A sustained dollar rebound, however, appeared unlikely because of continued worries about the fallout from the US housing market meltdown, despite the Fed rate cut.
"We would not get too bearish on the euro just yet," said Roger Bootle, managing director at Capital Economics.
"Indeed our expectation that US interest rates will drop to just one percent by mid-year could push it up further over the coming months," he added.
Boris Schlossberg, at Forex Capital Markets, said the unwind of the euro's recent rally to 1.5900 dollars initially had been trigged by a sharp decline in the price if gold during the Asia session.

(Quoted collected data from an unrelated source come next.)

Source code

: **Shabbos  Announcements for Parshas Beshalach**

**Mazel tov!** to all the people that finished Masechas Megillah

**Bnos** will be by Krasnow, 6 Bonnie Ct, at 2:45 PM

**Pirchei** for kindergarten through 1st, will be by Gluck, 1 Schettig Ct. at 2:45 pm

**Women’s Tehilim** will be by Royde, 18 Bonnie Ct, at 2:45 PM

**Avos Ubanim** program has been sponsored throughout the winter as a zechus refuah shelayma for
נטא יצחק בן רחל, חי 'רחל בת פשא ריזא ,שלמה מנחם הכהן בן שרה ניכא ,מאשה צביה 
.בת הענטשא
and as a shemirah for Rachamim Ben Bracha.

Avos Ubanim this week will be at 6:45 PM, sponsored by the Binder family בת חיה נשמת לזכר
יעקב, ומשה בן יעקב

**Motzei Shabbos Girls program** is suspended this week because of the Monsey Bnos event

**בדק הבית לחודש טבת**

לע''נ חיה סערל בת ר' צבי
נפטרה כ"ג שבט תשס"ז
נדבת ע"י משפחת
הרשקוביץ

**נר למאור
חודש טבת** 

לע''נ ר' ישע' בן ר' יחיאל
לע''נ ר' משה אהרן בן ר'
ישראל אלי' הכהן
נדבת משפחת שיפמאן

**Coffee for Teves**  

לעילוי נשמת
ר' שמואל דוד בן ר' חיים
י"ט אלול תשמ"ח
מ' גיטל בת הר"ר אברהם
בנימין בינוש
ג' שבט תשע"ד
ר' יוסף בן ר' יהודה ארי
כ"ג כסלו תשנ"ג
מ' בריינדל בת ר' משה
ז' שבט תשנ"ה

The selling pressure continued through the London open as both long-term players and short-term speculators all dumped their long euro positions, he said.
"One possible reason for euro's sudden weakness is the growing body of evidence that EZ (eurozone) economy is beginning to slow down," Schlossberg said.
"Yesterday's worst trade deficit in a decade and today's lower than expected PMI services readings suggest that the high exchange rate and the collapse of demand in US are finally starting to impact EZ businesses."
A survey showed on Thursday that eurozone activity slowed in both the manufacturing and services sectors.
The 15-nation eurozone's purchasing managers' index (PMI), compiled by NTC Research, slid to 51.9 points in March, compared to 52.8 points in February, according to a first estimate.
"The further fall in the eurozone composite PMI in March supports other evidence that the (eurozone) economy slowed further in first quarter," said Capital Economics analyst Ben May.
The Fed's actions earlier this week led to a cascade effect of buying US dollars and selling commodities like oil and gold, said Andrew Busch of BMO Capital Markets.
"If you sold US dollars and bought commodities in the hopes of avoiding the credit nuke shock wave, guess again," he said. "These moves are brutal and acerbic in nature as the markets spasm from de-leveraging."
In late New York trade, the dollar stood at 1.0081 Swiss francs, up from 0.9986 late Wednesday.
The pound was at 1.9866 dollars, up from 1.9849.